Ao entrar no táxi, o português
- digo com carinho - agarrou a porta antes de a fechar, sim, como vemos no
cinema - naqueles filmes em que choramos, rimos e no final eles ficam juntos -
e cheio de coragem, pediu-me o número…
Normalmente, não sei como reagir – ainda hoje não sei! – A minha resposta muito pronta foi: “se o
destino quiser que nos voltemos a ver, encontramo-nos por ai”, não sei de onde
aquilo me saiu, nem acontecem este tipo de situações com a frequência necessária
para que a resposta estivesse na “pontinha da língua”. Aparentemente segura, sorri,
fechei a porta e com um gesto de despedida, o carro seguiu. Ainda me lembro do
ar espantado, chocado, de sobrolho levantado e boquiaberto, assim meio embasbacado,
coitado! Pelo caminho pensava: fiz bem, fiz mal, devia de ter dado?! Não
devia!? Que estupidez! Podíamos ter acabado a noite num sítio qualquer com uma
boa conversa, a jantar, a passear, sei lá! Não necessariamente um romance, mas
uma amizade. Tinha todos os condimentos. Éramos dois estrangeiros oriundos do
mesmo país, com a língua em comum e certamente com uma imensidão de diferentes experiências
da mesma cidade. Mas o meu pânico misturado com o meu receio pelo desconhecido, ao mesmo tempo tentar parecer calma e natural, deu nisto. Não, não o voltei a
ver. Passaram alguns anos, vou acreditar que está careca, barrigudo e espero
que feliz. E que não pense em mim, se é que ele mais algum dia pensou, como a
maluca que fugiu.
Se fosse hoje, aiii se fosse hoje... Não faço ideia do que fazia!

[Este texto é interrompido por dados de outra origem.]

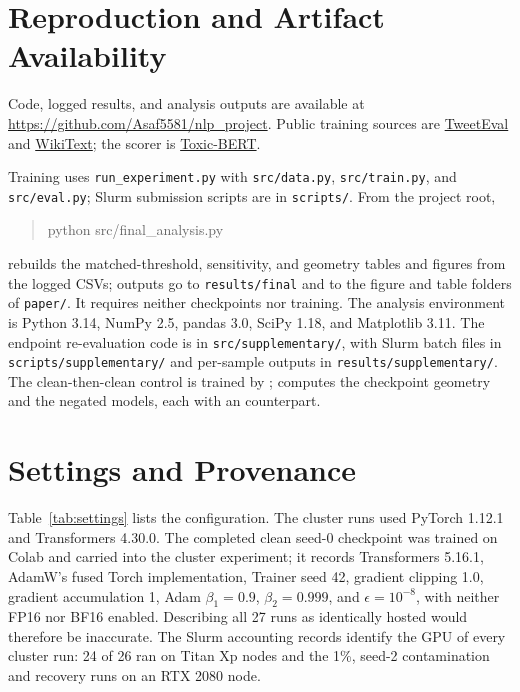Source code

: \documentclass[11pt,a4paper]{article}
\newcommand{\repourl}{\url{https://github.com/Asaf5581/nlp_project}}
\begin{document}


\clearpage
\appendix
\section{Reproduction and Artifact Availability}
\label{app:repro}
Code, logged results, and analysis outputs are available at \repourl. Public training sources are \href{https://huggingface.co/datasets/cardiffnlp/tweet_eval}{TweetEval} and \href{https://huggingface.co/datasets/Salesforce/wikitext}{WikiText}; the scorer is \href{https://huggingface.co/unitary/toxic-bert}{Toxic-BERT}.

Training uses \texttt{run\_experiment.py} with \texttt{src/data.py}, \texttt{src/train.py}, and \texttt{src/eval.py}; Slurm submission scripts are in \texttt{scripts/}. From the project root,
\begin{quote}\small\ttfamily
python src/final\_analysis.py
\end{quote}
rebuilds the matched-threshold, sensitivity, and geometry tables and figures from the logged CSVs; outputs go to \texttt{results/final} and to the figure and table folders of \texttt{paper/}. It requires neither checkpoints nor training. The analysis environment is Python 3.14, NumPy 2.5, pandas 3.0, SciPy 1.18, and Matplotlib 3.11. The endpoint re-evaluation code is in \texttt{src/supplementary/}, with Slurm batch files in \texttt{scripts/supplementary/} and per-sample outputs in \texttt{results/supplementary/}. The clean-then-clean control is trained by ;  computes the checkpoint geometry and  the negated models, each with an  counterpart.

\section{Settings and Provenance}
\label{app:settings}
Table~\ref{tab:settings} lists the configuration. The cluster runs used PyTorch 1.12.1 and Transformers 4.30.0. The completed clean seed-0 checkpoint was trained on Colab and carried into the cluster experiment; it records Transformers 5.16.1, AdamW's fused Torch implementation, Trainer seed 42, gradient clipping 1.0, gradient accumulation 1, Adam $\beta_1=0.9$, $\beta_2=0.999$, and $\epsilon=10^{-8}$, with neither FP16 nor BF16 enabled. Describing all 27 runs as identically hosted would therefore be inaccurate. The Slurm accounting records identify the GPU of every cluster run: 24 of 26 ran on Titan Xp nodes and the 1\%, seed-2 contamination and recovery runs on an RTX 2080 node.
\end{document}
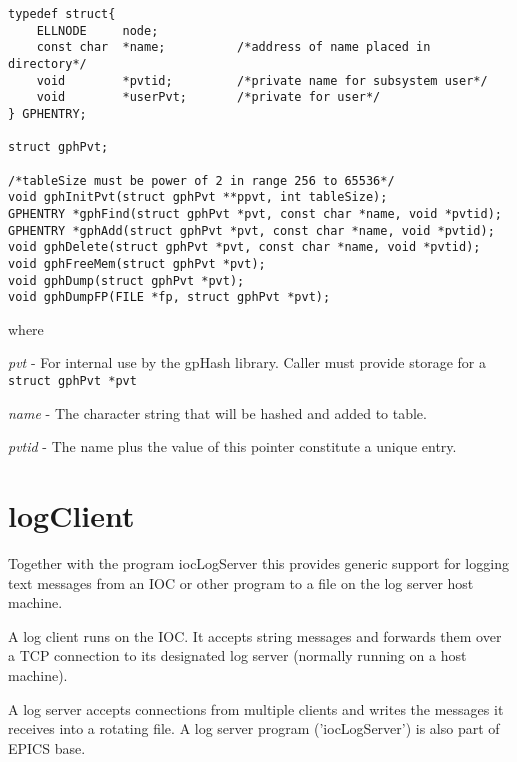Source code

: \begin{verbatim}
typedef struct{
    ELLNODE     node;
    const char  *name;          /*address of name placed in directory*/
    void        *pvtid;         /*private name for subsystem user*/
    void        *userPvt;       /*private for user*/
} GPHENTRY;

struct gphPvt;

/*tableSize must be power of 2 in range 256 to 65536*/
void gphInitPvt(struct gphPvt **ppvt, int tableSize);
GPHENTRY *gphFind(struct gphPvt *pvt, const char *name, void *pvtid);
GPHENTRY *gphAdd(struct gphPvt *pvt, const char *name, void *pvtid);
void gphDelete(struct gphPvt *pvt, const char *name, void *pvtid);
void gphFreeMem(struct gphPvt *pvt);
void gphDump(struct gphPvt *pvt);
void gphDumpFP(FILE *fp, struct gphPvt *pvt);
\end{verbatim}

where

\begin{description}
\item \emph{pvt} - For internal use by the gpHash library. Caller must provide storage for a \verb|struct gphPvt *pvt|

\item \emph{name} - The character string that will be hashed and added to table.

\item \emph{pvtid} - The name plus the value of this pointer constitute a unique entry.

\end{description}

\section{logClient}

Together with the program iocLogServer this provides generic support for logging text messages from an IOC or other 
program to a file on the log server host machine.

A log client runs on the IOC. It accepts string messages and forwards them over a TCP connection to its designated log 
server (normally running on a host machine).

A log server accepts connections from multiple clients and writes the messages it receives into a rotating file. A log server 
program ('iocLogServer') is also part of EPICS base.

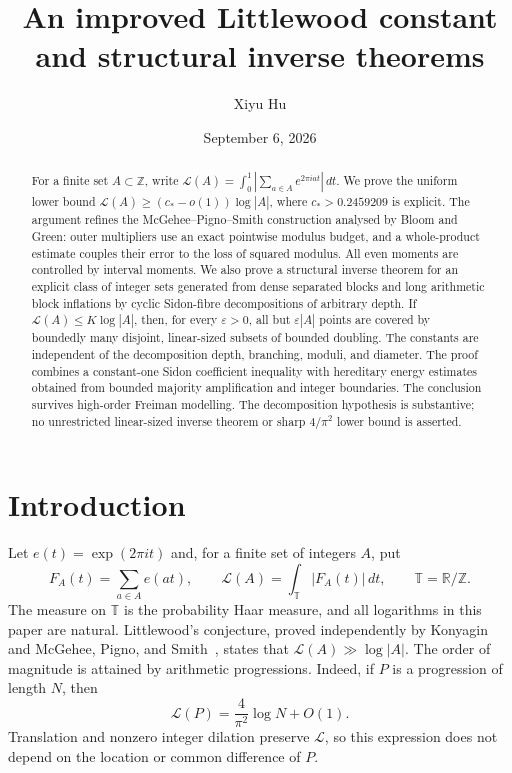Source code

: \documentclass[11pt,reqno]{amsart}
\title[Littlewood constants and structural inverse theorems]{An improved Littlewood constant and structural inverse theorems}
\author{Xiyu Hu}
\date{September 6, 2026}
\numberwithin{equation}{section}
\theoremstyle{definition}
\theoremstyle{remark}
\newcommand{\Z}{\mathbb Z}
\newcommand{\R}{\mathbb R}
\newcommand{\T}{\mathbb T}
\newcommand{\La}{\mathcal L}
\newcommand{\eps}{\varepsilon}
\begin{document}
\begin{abstract}
For a finite set $A\subset\Z$, write
$\La(A)=\int_0^1|\sum_{a\in A}e^{2\pi iat}|\,dt$.
We prove the uniform lower bound
$\La(A)\ge(c_*-o(1))\log|A|$, where $c_*>0.2459209$ is explicit.
The argument refines the McGehee--Pigno--Smith construction analysed by
Bloom and Green: outer multipliers use an exact pointwise modulus budget,
and a whole-product estimate couples their error to the loss of squared
modulus. All even moments are controlled by interval moments.
We also prove a structural inverse theorem for an explicit class of integer
sets generated from dense separated blocks and long arithmetic block
inflations by cyclic Sidon-fibre decompositions of arbitrary depth.
If $\La(A)\le K\log|A|$, then, for every $\eps>0$, all but $\eps|A|$ points
are covered by boundedly many disjoint, linear-sized subsets of bounded
doubling. The constants are independent of the decomposition depth,
branching, moduli, and diameter. The proof combines a constant-one Sidon
coefficient inequality with hereditary energy estimates obtained from
bounded majority amplification and integer boundaries. The conclusion
survives high-order Freiman modelling. The decomposition hypothesis is
substantive; no unrestricted linear-sized inverse theorem or sharp
$4/\pi^2$ lower bound is asserted.
\end{abstract}
\maketitle
\tableofcontents
\newpage

\section{Introduction}
\label{sec:introduction}

Let $e(t)=\exp(2\pi it)$ and, for a finite set of integers $A$, put
\begin{equation}\label{eq:norm-definition}
 F_A(t)=\sum_{a\in A}e(at),\qquad
 \La(A)=\int_{\T}|F_A(t)|\,dt,\qquad \T=\R/\Z.
\end{equation}
The measure on $\T$ is the probability Haar measure, and all logarithms in
this paper are natural. Littlewood's conjecture, proved independently by
Konyagin~\cite{Konyagin} and McGehee, Pigno, and Smith~\cite{MPS}, states that
$\La(A)\gg\log|A|$. The order of magnitude is attained by arithmetic
progressions. Indeed, if $P$ is a progression of length $N$, then
\begin{equation}\label{eq:ap-asymptotic}
 \La(P)=\frac4{\pi^2}\log N+O(1).
\end{equation}
Translation and nonzero integer dilation preserve $\La$, so this expression
does not depend on the location or common difference of $P$.
\end{document}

Não há receita para estes imprevistos, mas encaro-os como um
desafio ao meu poder de improviso, às vezes corre bem outras nem por isso. Mas acredito
que a maturidade também se reflecte nestas ocasiões e por isso as abordagens que
se seguiram, diferentes é certo, algumas, obrigaram-me a usar o bloqueador de
contactos, outras não passaram disso, mas pelo menos fizeram história.
As vantagens das relações que não demos oportunidade, são que perduram como “ses” romanceados pela imaginação.
As vantagens das relações que não demos oportunidade, são que perduram como “ses” romanceados pela imaginação.